HSJ asked the trust what severity of harm befell the patients and if more patients had been identified as having suffered harm, but the trust did not respond to those questions.

According to the review, the department has been reported as being “full to capacity” since 2012, with “no acknowledgement of this in terms of plans to address this issue”.

The investigators also found the department had been “open and honest about the lapses” that led to the patients suffering harm, and they added: “Incident reporting has been actively encouraged.”
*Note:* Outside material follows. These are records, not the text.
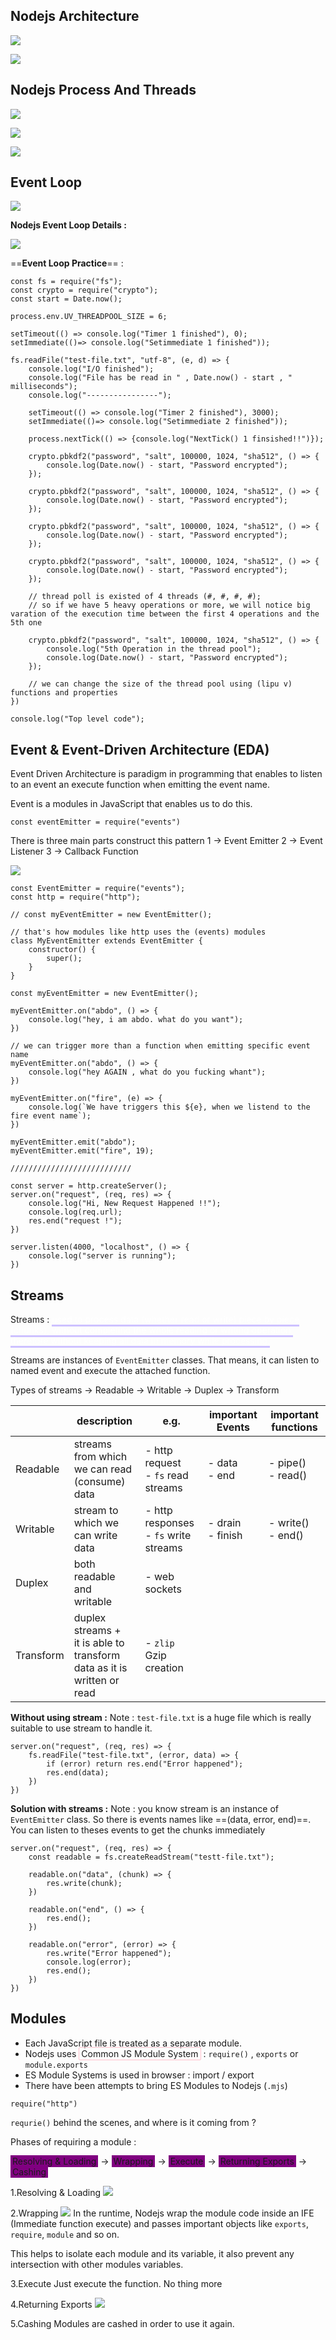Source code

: ## Nodejs Architecture

![](./assets/node_arch.jpg)

![](./assets/1_nodejs_architecture.png)

## Nodejs Process And Threads

![](./assets/node_process_threads.jpg)

![](./assets/2_node_process_threads.png)

![](./assets/3_node_event_loop.png)
## Event Loop

![](./assets/event_loop.jpg)

**Nodejs Event Loop Details :** 

![](./assets/4_event_loop_details.png)

==**Event Loop Practice**== :

```JS
const fs = require("fs");
const crypto = require("crypto");
const start = Date.now();

process.env.UV_THREADPOOL_SIZE = 6;

setTimeout(() => console.log("Timer 1 finished"), 0);
setImmediate(()=> console.log("Setimmediate 1 finished"));

fs.readFile("test-file.txt", "utf-8", (e, d) => {
    console.log("I/O finished");
    console.log("File has be read in " , Date.now() - start , " milliseconds");
    console.log("----------------");

    setTimeout(() => console.log("Timer 2 finished"), 3000);
    setImmediate(()=> console.log("Setimmediate 2 finished"));

    process.nextTick(() => {console.log("NextTick() 1 finsished!!")});

    crypto.pbkdf2("password", "salt", 100000, 1024, "sha512", () => {
        console.log(Date.now() - start, "Password encrypted");
    });

    crypto.pbkdf2("password", "salt", 100000, 1024, "sha512", () => {
        console.log(Date.now() - start, "Password encrypted");
    });

    crypto.pbkdf2("password", "salt", 100000, 1024, "sha512", () => {
        console.log(Date.now() - start, "Password encrypted");
    });

    crypto.pbkdf2("password", "salt", 100000, 1024, "sha512", () => {
        console.log(Date.now() - start, "Password encrypted");
    });

    // thread poll is existed of 4 threads (#, #, #, #);
    // so if we have 5 heavy operations or more, we will notice big varation of the execution time between the first 4 operations and the 5th one

    crypto.pbkdf2("password", "salt", 100000, 1024, "sha512", () => {
        console.log("5th Operation in the thread pool");
        console.log(Date.now() - start, "Password encrypted");
    });

    // we can change the size of the thread pool using (lipu v) functions and properties
})

console.log("Top level code");
```

## Event & Event-Driven Architecture (EDA)

Event Driven Architecture is paradigm in programming that enables to listen to an event an execute function when emitting the event name.

Event is a modules in JavaScript that enables us to do this.

```JS
const eventEmitter = require("events")
```

There is three main parts construct this pattern 
1 -> Event Emitter
2 -> Event Listener
3 -> Callback Function

![](./assets/5_event_driven_architecture.png)

```JS
const EventEmitter = require("events");
const http = require("http");

// const myEventEmitter = new EventEmitter();

// that's how modules like http uses the (events) modules
class MyEventEmitter extends EventEmitter {
    constructor() {
        super();
    }
}

const myEventEmitter = new EventEmitter();

myEventEmitter.on("abdo", () => {
    console.log("hey, i am abdo. what do you want");
})

// we can trigger more than a function when emitting specific event name
myEventEmitter.on("abdo", () => {
    console.log("hey AGAIN , what do you fucking whant");
})

myEventEmitter.on("fire", (e) => {
    console.log(`We have triggers this ${e}, when we listend to the fire event name`);
})

myEventEmitter.emit("abdo");
myEventEmitter.emit("fire", 19);

///////////////////////////

const server = http.createServer();
server.on("request", (req, res) => {
    console.log("Hi, New Request Happened !!");
    console.log(req.url);
    res.end("request !");
})

server.listen(4000, "localhost", () => {
    console.log("server is running");
})
```

## Streams

Streams : <mark style="background: transparent ; color: white; border-bottom: 3px solid #CDC1FF">used to process data (whether read or write) piece by piece (chunks), without completing the whole reading or writing operation, therefore without keeping all data in memory while processing.</mark>

Streams are instances of `EventEmitter` classes. That means, it can listen to named event and execute the attached function.

Types of streams
-> Readable
-> Writable
-> Duplex
-> Transform

|           | description                                                                    | e.g.                                     | important Events    | important functions  |
| --------- | ------------------------------------------------------------------------------ | ---------------------------------------- | ------------------- | -------------------- |
| Readable  | streams from which<br>we can read (consume)<br>data                            | - http request<br>- `fs` read streams    | - data<br>- end     | - pipe()<br>- read() |
| Writable  | stream to which we <br>can write data                                          | - http responses<br>- `fs` write streams | - drain<br>- finish | - write()<br>- end() |
| Duplex    | both readable and <br>writable                                                 | - web sockets                            |                     |                      |
| Transform | duplex streams + <br>it is able to transform <br>data as it is written or read | - `zlip` Gzip creation                   |                     |                      |
**Without using stream :** 
Note : `test-file.txt` is a huge file which is really suitable to use stream to handle it.

```JS
server.on("request", (req, res) => {
    fs.readFile("test-file.txt", (error, data) => {
        if (error) return res.end("Error happened");
        res.end(data);
    })
})
```

**Solution with streams :**
Note : you know stream is an instance of `EventEmitter` class. So there is events names like ==(data, error, end)==. You can listen to theses events to get the chunks immediately

```JS
server.on("request", (req, res) => {
    const readable = fs.createReadStream("testt-file.txt");

    readable.on("data", (chunk) => {
        res.write(chunk);
    })

    readable.on("end", () => {
        res.end();
    })

    readable.on("error", (error) => {
        res.write("Error happened");
        console.log(error);
        res.end();
    })
})
```

## Modules

- Each JavaScript file is treated as a separate module.
- Nodejs uses <span style="border: 1px solid pink; padding: 1px 3px; border-radius:2px">Common JS Module System</span> : `require()` , `exports` or `module.exports`
- ES Module Systems is used in browser : import / export
- There have been attempts to bring ES Modules to Nodejs (`.mjs`)

```JS
require("http")
```

`requrie()` behind the scenes, and where is it coming from ?

Phases of requiring a module :

<span style="background: purple; padding: 1px 3px;">Resolving & Loading</span> -> <span style="background: purple; padding: 1px 3px;">Wrapping</span> -> <span style="background: purple; padding: 1px 3px;">Execute</span> -> <span style="background: purple; padding: 1px 3px;">Returning Exports</span> -> <span style="background: purple; padding: 1px 3px;">Cashing</span>

1.Resolving & Loading
![](./assets/6_module_resolving.png)

2.Wrapping
![](./assets/7_module_wrapping.png)
In the runtime, Nodejs wrap the module code inside an IFE (Immediate function execute) and passes important objects like `exports`, `require`, `module` and so on.

This helps to isolate each module and its variable, it also prevent any intersection with other modules variables.

3.Execute
Just execute the function. No thing more

4.Returning Exports
![](./assets/8_module_returning_exports.png)

5.Cashing
Modules are cashed in order to use it again.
They concluded: “Patients have and continue to come to harm. The trust needs to acknowledge this and rectify the issue of inadequate clinic space and staffing to allow for long backlogs to be addressed so that patients are being reviewed at the clinically appropriate time that was originally planned. This can only be achieved through investment in the department”.

Trust takes action

In response to the findings, the trust is working on several plans to address the “critical infrastructure issues” identified.

These include:

  • Securing £15m of capital funding to create additional theatre space at Torbay Hospital by the end of 2023 which will help an extra 4,500 patients a year who need ophthalmology, hip and knee operations;
  • Recruiting more consultant, nursing and theatre staff, including a specialist glaucoma consultant. The department needs at least two consultants, nine nurses, a number of allied health professionals, more administrative staff, six new clinic rooms and a second theatre to fully address the backlog of follow-up patients – the review estimated; and
  • Running weekend clinics at the Nightingale Hospital in Exeter to clear its high-volume cataract list and using the facility’s glaucoma investigation unit.

A trust spokesman said: “We don’t want anyone waiting longer than necessary and are working hard, in partnership with colleagues across Devon and with the support of the national Getting It Right First Time team, to ensure people are seen and treated as quickly as possible.”

The importance of follow-up appointments

Avoidable sight loss is nine times more likely to happen in follow-up patients than new patients, according to the Royal College of Ophthalmology. 

In 2021-22, there were more than five million follow-up outpatient appointments in England, compared to just under two million patients having a first appointment. 

A college spokeswoman said there was a “huge hidden follow-up backlog that is not accounted for in official statistics”. She said the college’s 2022 workforce census revealed 63 per cent of respondents estimated it would take more than a year to clear the backlogs, while 26 per cent expected it would take more than three years. 

The census also found 76 per cent of NHS ophthalmology units do not have enough consultants to meet current levels of demand. 

Overall, the number of patients waiting for their first appointment with a consultant ophthalmologist has risen from 445,000 in 2019 to 645,000 (45 per cent) today. This makes up nearly 10 per cent of the NHS’s entire elective backlog. 

While the pandemic exacerbated an “already challenging situation in ophthalmology”, the spokeswoman said, given the rapidly ageing population, “we must be clear that the surge in demand… will continue to worsen unless action is taken to invest in the multidisciplinary eye care workforce and theatre and clinic space for NHS eye services”.